When the captain was absent, Hannah added (other servants said this too), Ann did not let anyone wait at table ‘but as soon as the things necessary for dinner were taken in always discharged the Servant ‘till she rung her Bell’. [13] The use of bells to summon servants has played a prominent (though contested) role in the history of privacy: here, it helped to maintain a distance between mistress and servant which prevented the intimacy of the household from constituting shared understanding and experience. [14] This distance meant that different understandings of race did not necessarily come into conflict. In the questions which Ann Inglefield submitted to the court, her letters and her own print account of the case, she represented John Webb in a way which suggested that he was inherently other. Her printed ‘justification’ contained the most telling description of his status. The truth couldn’t come to light, she wrote, for as long as ‘the Black remained with Mr. Inglefield as his Sailor, his Servant, and, in the Operation of his Servile Mind, his Slave’ (emphasis added). [15]

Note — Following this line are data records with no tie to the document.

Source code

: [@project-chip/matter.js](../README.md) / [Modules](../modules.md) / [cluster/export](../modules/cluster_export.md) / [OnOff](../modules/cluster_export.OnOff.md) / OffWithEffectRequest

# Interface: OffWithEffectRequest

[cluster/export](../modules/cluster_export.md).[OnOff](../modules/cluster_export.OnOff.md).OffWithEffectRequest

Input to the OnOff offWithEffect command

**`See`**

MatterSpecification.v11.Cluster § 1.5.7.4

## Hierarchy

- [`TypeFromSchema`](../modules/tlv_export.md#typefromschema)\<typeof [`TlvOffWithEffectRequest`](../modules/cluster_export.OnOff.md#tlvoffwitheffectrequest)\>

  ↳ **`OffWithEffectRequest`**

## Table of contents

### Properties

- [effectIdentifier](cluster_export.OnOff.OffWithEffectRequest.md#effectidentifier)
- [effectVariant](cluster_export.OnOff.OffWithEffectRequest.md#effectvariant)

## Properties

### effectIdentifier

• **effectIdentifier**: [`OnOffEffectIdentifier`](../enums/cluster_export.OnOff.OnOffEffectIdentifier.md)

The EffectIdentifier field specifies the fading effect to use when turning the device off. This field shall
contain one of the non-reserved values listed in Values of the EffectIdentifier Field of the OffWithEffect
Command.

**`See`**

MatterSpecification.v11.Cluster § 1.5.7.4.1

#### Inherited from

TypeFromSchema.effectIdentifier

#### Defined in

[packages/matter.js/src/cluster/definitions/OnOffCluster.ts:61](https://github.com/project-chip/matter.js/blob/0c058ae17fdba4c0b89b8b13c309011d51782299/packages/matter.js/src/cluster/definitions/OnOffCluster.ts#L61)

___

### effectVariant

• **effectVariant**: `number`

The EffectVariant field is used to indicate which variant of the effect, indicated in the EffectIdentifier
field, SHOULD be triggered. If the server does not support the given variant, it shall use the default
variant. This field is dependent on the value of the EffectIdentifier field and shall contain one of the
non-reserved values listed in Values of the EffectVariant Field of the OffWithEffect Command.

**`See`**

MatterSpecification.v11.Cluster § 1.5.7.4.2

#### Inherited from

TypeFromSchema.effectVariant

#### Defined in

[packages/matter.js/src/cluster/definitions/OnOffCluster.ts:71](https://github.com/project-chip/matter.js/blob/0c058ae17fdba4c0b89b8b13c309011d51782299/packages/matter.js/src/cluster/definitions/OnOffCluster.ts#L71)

Ann had insisted throughout that John was a slave, though ‘given or lent to’, rather than bought by, her husband. But this passage opens up the possibility that she was defining slavery by its psychology, rather than by legal or economic position. Doctor Compton, one of Ann’s members of counsel, took a similar line. He put John’s behaviour down to ‘the operation of fear, which is natural upon the mind of one in his station’. It was, he explained, ‘not absolutely necessary that there should be ground for’ this; the point was that John was ‘under the impression of fear – no matter whether justly or not, if it actuated his mind’. [16] Doctor Harris, on the same side, agreed:

There were chains, and dozens, and everything against the boy, if he denied it … To say to a captain of a man of war, a monarch and a despot; “Sir, you lie” … considering who it was; his situation on board the ship; used to the habit of a slave; in fear of being sent back again to Africa: why a white boy would have been intimidated under the circumstances; but a negro certainly must be in a worse situation than any body else. [17]

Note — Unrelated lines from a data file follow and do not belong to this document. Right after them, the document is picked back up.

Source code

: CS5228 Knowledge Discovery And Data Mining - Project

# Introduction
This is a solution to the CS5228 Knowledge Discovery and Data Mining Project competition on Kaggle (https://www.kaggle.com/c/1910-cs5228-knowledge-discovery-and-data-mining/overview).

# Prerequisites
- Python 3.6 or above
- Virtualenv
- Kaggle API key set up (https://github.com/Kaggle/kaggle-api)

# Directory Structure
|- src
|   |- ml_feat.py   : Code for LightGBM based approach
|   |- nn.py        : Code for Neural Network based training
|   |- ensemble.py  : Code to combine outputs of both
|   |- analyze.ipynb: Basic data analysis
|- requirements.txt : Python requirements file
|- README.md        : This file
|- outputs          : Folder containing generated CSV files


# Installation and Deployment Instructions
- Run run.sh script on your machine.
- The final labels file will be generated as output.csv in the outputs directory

We are back, then, to the question of nature and nurture: what does it mean to have a ‘servile mind’, or to experience the fear ‘natural upon the mind of one in your station’? A 1752 tract on the education of children warned, echoing John Locke, that educators must avoid ‘beating … or other servile punishments; for a slavish discipline makes a slavish temper’. Servile punishments countered ‘the calm use of their reason’ and, with it, their progression to manhood: children ‘love to be treated as reasonable creatures’, the author explained, ‘and the sooner you treat them as men, the sooner they will become such’. By extension, someone with a slavish temper could possess neither reason nor manhood. [18] In 1789, Philadelphia’s Abolition Society cautioned, after all, against emancipation. ‘Reason and Conscience have but little influence over [a slave’s] conduct, because he is chiefly governed by the passion of Fear’, they warned. ‘Under such circumstances Freedom may often prove a misfortune to himself.’ [19] Here, fear played the role that George Boulukos assigned to gratitude. In othering slaves and ex-slaves, it mitigated against any shared project, any sense that interracial relationships were based on the same underlying narrative.

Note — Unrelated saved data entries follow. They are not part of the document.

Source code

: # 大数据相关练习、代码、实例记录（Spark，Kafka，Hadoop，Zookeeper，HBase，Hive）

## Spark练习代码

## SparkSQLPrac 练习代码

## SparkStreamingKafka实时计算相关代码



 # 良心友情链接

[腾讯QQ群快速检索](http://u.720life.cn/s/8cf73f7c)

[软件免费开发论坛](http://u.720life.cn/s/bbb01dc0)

There was an alternative: we find it in the lofty aspirations of John Clarkson, who escorted black Nova Scotians to Sierra Leone in 1792. In the new colony, he wrote, ‘they … are to become Men’. But this would take work. The ships they travelled on should be designed so that they would not evoke memories of slave ships; the new colony should make a concerted effort to dismantle colour discrimination. He aimed at nothing less than creating a new temporal present which would incorporate both black and white settlers, with an intended past which remembered but repudiated slavery and an intended future based on black self-government. [20] Intimacy could only take place where people were situated in the same lived time and the same lived space: the logic of race, which Clarkson hoped to dismantle, meant that this could only happen in fleeting and unstable ways (Sierra Leone did not, in the end, become a haven of equality).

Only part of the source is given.